Budget airline luggage charges are nothing new
Researching something else entirely in local newspapers online, I was distracted by a legal case from August 1858. In the County Court at Keighley a Mr Busfeild was attempting to claw back his unfair fee from the Midland Railway after it had decreed that his child's pram did not constitute ordinary luggage and therefore they had no obligation to carry it without charging him. The railway company did not dispute that the pram was within the size and weight limits they set out for luggage.
Busfeild v. The Midland Railway Company. Are Perambulators Luggage?

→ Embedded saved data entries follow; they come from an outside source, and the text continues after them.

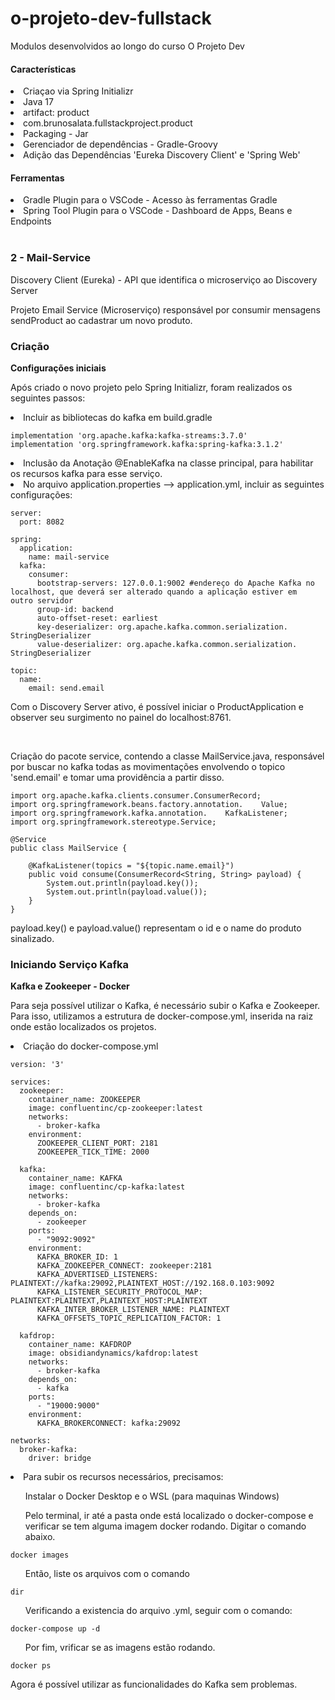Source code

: # o-projeto-dev-fullstack

Modulos desenvolvidos ao longo do curso O Projeto Dev

#### Características
<li>Criaçao via Spring Initializr</li>
<li>Java 17</li>
<li>artifact: product</li>
<li>com.brunosalata.fullstackproject.product</li>
<li>Packaging - Jar</li>
<li>Gerenciador de dependências - Gradle-Groovy</li>
<li>Adição das Dependências 'Eureka Discovery Client' e 'Spring Web'</li>

#### Ferramentas
<li>Gradle Plugin para o VSCode - Acesso às ferramentas Gradle</li>
<li>Spring Tool Plugin para o VSCode - Dashboard de Apps, Beans e Endpoints</li>

</br>

### 2 - Mail-Service
<p>Discovery Client (Eureka) - API que identifica o microserviço ao Discovery Server</p>
<p>Projeto Email Service (Microserviço) responsável por consumir mensagens sendProduct ao cadastrar um novo produto.</p>

### Criação

<p><b>Configurações iniciais</b></p>
<p>Após criado o novo projeto pelo Spring Initializr, foram realizados os seguintes passos:
<li>Incluir as bibliotecas do kafka em build.gradle</li>

    implementation 'org.apache.kafka:kafka-streams:3.7.0'
	implementation 'org.springframework.kafka:spring-kafka:3.1.2'

<li>Inclusão da Anotação @EnableKafka na classe principal, para habilitar os recursos kafka para esse serviço.</li>
<li>No arquivo application.properties --> application.yml, incluir as seguintes configurações:</li>

    server:
      port: 8082

    spring:
      application:
        name: mail-service
      kafka:
        consumer:
          bootstrap-servers: 127.0.0.1:9002 #endereço do Apache Kafka no    localhost, que deverá ser alterado quando a aplicação estiver em   outro servidor
          group-id: backend
          auto-offset-reset: earliest
          key-deserializer: org.apache.kafka.common.serialization.  StringDeserializer
          value-deserializer: org.apache.kafka.common.serialization.    StringDeserializer

    topic:
      name:
        email: send.email

</p>

<p>
Com o Discovery Server ativo, é possível iniciar o ProductApplication e observer seu surgimento no painel do localhost:8761.
</p>
<br>
<p>Criação do pacote service, contendo a classe MailService.java, responsável por buscar no kafka todas as movimentações envolvendo o topico 'send.email' e tomar uma providência a partir disso.</p>

    import org.apache.kafka.clients.consumer.ConsumerRecord;
    import org.springframework.beans.factory.annotation.    Value;
    import org.springframework.kafka.annotation.    KafkaListener;
    import org.springframework.stereotype.Service;

    @Service
    public class MailService {

        @KafkaListener(topics = "${topic.name.email}")
        public void consume(ConsumerRecord<String, String> payload) {
            System.out.println(payload.key());
            System.out.println(payload.value());
        }
    }

payload.key() e payload.value() representam o id e o name do produto sinalizado.

### Iniciando Serviço Kafka

<p><b>Kafka e Zookeeper - Docker</b></p>
<p>Para seja possível utilizar o Kafka, é necessário subir o Kafka e Zookeeper. Para isso, utilizamos a estrutura de docker-compose.yml, inserida na raiz onde estão localizados os projetos.</p>
<li>Criação do docker-compose.yml</li>

    version: '3'

    services:
      zookeeper:
        container_name: ZOOKEEPER
        image: confluentinc/cp-zookeeper:latest
        networks:
          - broker-kafka
        environment:
          ZOOKEEPER_CLIENT_PORT: 2181
          ZOOKEEPER_TICK_TIME: 2000

      kafka:
        container_name: KAFKA
        image: confluentinc/cp-kafka:latest
        networks:
          - broker-kafka
        depends_on:
          - zookeeper
        ports:
          - "9092:9092"
        environment:
          KAFKA_BROKER_ID: 1
          KAFKA_ZOOKEEPER_CONNECT: zookeeper:2181
          KAFKA_ADVERTISED_LISTENERS: PLAINTEXT://kafka:29092,PLAINTEXT_HOST://192.168.0.103:9092
          KAFKA_LISTENER_SECURITY_PROTOCOL_MAP: PLAINTEXT:PLAINTEXT,PLAINTEXT_HOST:PLAINTEXT
          KAFKA_INTER_BROKER_LISTENER_NAME: PLAINTEXT
          KAFKA_OFFSETS_TOPIC_REPLICATION_FACTOR: 1

      kafdrop:
        container_name: KAFDROP
        image: obsidiandynamics/kafdrop:latest
        networks:
          - broker-kafka
        depends_on:
          - kafka
        ports:
          - "19000:9000"
        environment:
          KAFKA_BROKERCONNECT: kafka:29092

    networks:
      broker-kafka:
        driver: bridge

<li>Para subir os recursos necessários, precisamos:</li>
<ol>Instalar o Docker Desktop e o WSL (para maquinas Windows)</ol>
<ol>Pelo terminal, ir até a pasta onde está localizado o docker-compose e verificar se tem alguma imagem docker rodando. Digitar o comando abaixo.</ol>

    docker images

<ol>Então, liste os arquivos com o comando</ol>

    dir

<ol>Verificando a existencia do arquivo .yml, seguir com o comando:</ol>

    docker-compose up -d

<ol>Por fim, vrificar se as imagens estão rodando.</ol>

    docker ps

<p>Agora é possível utilizar as funcionalidades do Kafka sem problemas.</p>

The judge retired to think about it, and his verdict was delivered the following day and reported under the headline above in The Leeds Mercury. He went around the houses a bit, and eventually decided that since luggage was 'clothing and such articles as a traveller usually carries with him for his present convenience', a pram was not luggage. The judge did not think that a family trip to the seaside 'usually' involved a pram and therefore the railway company were within their rights to charge an extra fee for carrying it. The general manager of the Midland Railway, a Mr Newcombe, claimed that if you started allowing prams as luggage, next thing people would be wanting small basket pony carriages on trains! With a slight updating of the specific items in question I can imagine spokesmen for budget airlines coming out with similar justifications today. Interesting to think they're part of such a long tradition.